“Above all else, guard your heart, for it is the wellspring of life.” Proverbs 4:23
Immersed in a culture that is obsessed with self-indulgence and instant gratification and regularly advises us to “follow your heart”, the above Proverb might almost seem confusing at best, if not slightly absurd. “Guard my heart? What about my happiness? Isn’t that important? Shouldn’t I just go for all that I want out of this life?” Not a huge surprise that the world would disagree with the Bible on such an issue, though, is it? Jeremiah 17:9 takes this notion even further with these words:
“The heart is deceitful above all things and beyond cure. Who can understand it?”
So, if we were to translate the world’s advice through a Biblical lens, this is what we would get:
“Follow your deceitful desires.”
Right? I mean, if we truly take God at His Word, if we really believe that what His Word says is true, then doesn’t the world’s advice pale in comparison to God’s wisdom? But in our efforts to do what we want to do, we push wisdom aside and consistently embrace that which makes us feel good and whatever is pleasing to our ears.
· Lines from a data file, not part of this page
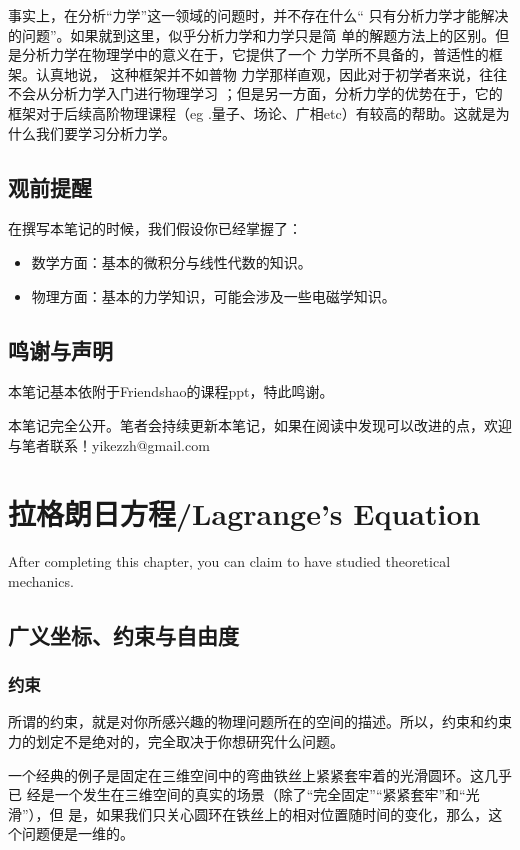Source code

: \documentclass[a4paper, 10pt, openany]{book}%
\begin{document}
事实上，在分析“力学”这一领域的问题时，并不存在什么“
只有分析力学才能解决的问题”。如果就到这里，似乎分析力学和力学只是简
单的解题方法上的区别。但是分析力学在物理学中的意义在于，它提供了一个
力学所不具备的，普适性的框架。认真地说， 这种框架并不如普物
力学那样直观，因此对于初学者来说，往往不会从分析力学入门进行物理学习
；但是另一方面，分析力学的优势在于，它的框架对于后续高阶物理课程（eg
.量子、场论、广相etc）有较高的帮助。这就是为什么我们要学习分析力学。
\section{观前提醒}
在撰写本笔记的时候，我们假设你已经掌握了：
\begin{itemize}

\item 数学方面：基本的微积分与线性代数的知识。

\item 物理方面：基本的力学知识，可能会涉及一些电磁学知识。

\end{itemize}
\section{鸣谢与声明}
本笔记基本依附于Friendshao的课程ppt，特此鸣谢。

本笔记完全公开。笔者会持续更新本笔记，如果在阅读中发现可以改进的点，欢迎
与笔者联系！yikezzh@gmail.com

\newpage
\chapter{拉格朗日方程/Lagrange's Equation}
After completing this chapter, you can claim to have studied theoretical mechanics.
\section{广义坐标、约束与自由度}
\subsection{约束}
所谓的约束，就是对你所感兴趣的物理问题所在的空间的描述。所以，约束和约束力的划定不是绝对的，完全取决于你想研究什么问题。

一个经典的例子是固定在三维空间中的弯曲铁丝上紧紧套牢着的光滑圆环。这几乎已
经是一个发生在三维空间的真实的场景（除了“完全固定”“紧紧套牢”和“光滑”），但
是，如果我们只关心圆环在铁丝上的相对位置随时间的变化，那么，这个问题便是一维的。
\end{document}
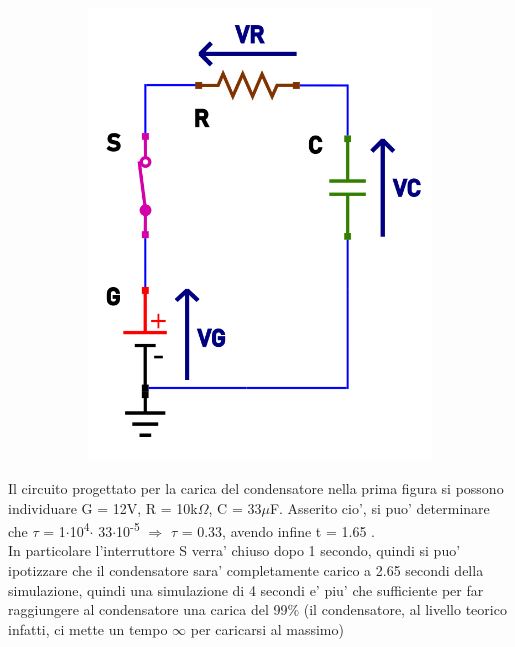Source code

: \documentclass[12pt]{article}
\begin{document}
\begin{figure}[h!]
\begin{subfigure}[b]{0.347\linewidth}
    \includegraphics[width=\linewidth]{data/carica-tensioni.png}
  \end{subfigure}
\end{figure}

Il circuito progettato per la carica del condensatore nella prima figura si possono individuare G = 12V, R = 10k$\Omega$, C = 33$\mu$F. Asserito cio', si puo' determinare che 
$\tau$ = 1$\cdot$10\textsuperscript{4}$\cdot$ 33$\cdot$10\textsuperscript{-5} $\Rightarrow$ $\tau$ = 0.33, avendo infine t = 1.65 . \\
In particolare l'interruttore S verra' chiuso dopo 1 secondo, quindi si puo' ipotizzare che il condensatore sara' completamente carico a 2.65 secondi della simulazione, quindi una simulazione di 4 secondi e' piu' che sufficiente per far raggiungere al condensatore una carica del 99\% (il condensatore, al livello teorico infatti, ci mette un tempo $\infty$ per caricarsi al massimo)
\end{document}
The heart, the seat of our emotions, is deceitful. That is what God’s Word teaches. What this means is that our hearts are infected by our sinful nature, and they desire that which is contrary to God and His ways. And although we are consumed with the pursuit of happiness, the Bible seems to be far less concerned with our happiness and much more concerned with our holiness. We are the ones who have it backwards. We want to be happy. We want to feel good. So, we follow our hearts, which are “desperately sick” (ESV). What really struck me this past week is the reality of these simply truths. When we choose to follow our hearts as opposed to guarding them, our desires become deformed. The more we feed on something, the more we will crave it. As our hearts deceive us into sin and all of its fallout, we sadly begin to desire the very thing that we once tried to separate ourselves from: Deformed desires.
One of the most foolish things that we can do is to follow our hearts. Just curious, but I wonder if any of you happen to be anything like me and have ever let your feelings lead you or dictate your decisions only to find that your feelings led you to a bad place in the end. Anybody? I don’t think I’m alone in this. Our emotions will lie to us, deceive us, and constantly play games with our minds. Scripture never tells us to follow our hearts, but rather to guard them from sin and temptation. We are to be led by faith. This is where we must come to a decision to refuse to allow our emotions to lead us any longer and submit to a life led by faith. Whether I feel like it or not, I’m called to faith. I’m called to obedience. Some of you might already be thinking, “Well, is it really faith and obedience if I don’t feel like it?” I would respond to your question with one of my own. Do you think that Jesus felt like going to the cross? No, He didn’t. In fact, He sweat drops of blood in agony over it, pleading with God three times to change the plan. But He went through with it despite His feelings about it. Can you imagine if Christ had let His feelings lead Him? We would be without the hope of salvation. We would be without the cross.
The point: Faith must lead. Feelings must follow. Don’t follow your deceitful heart. It will only lead to deformed desires.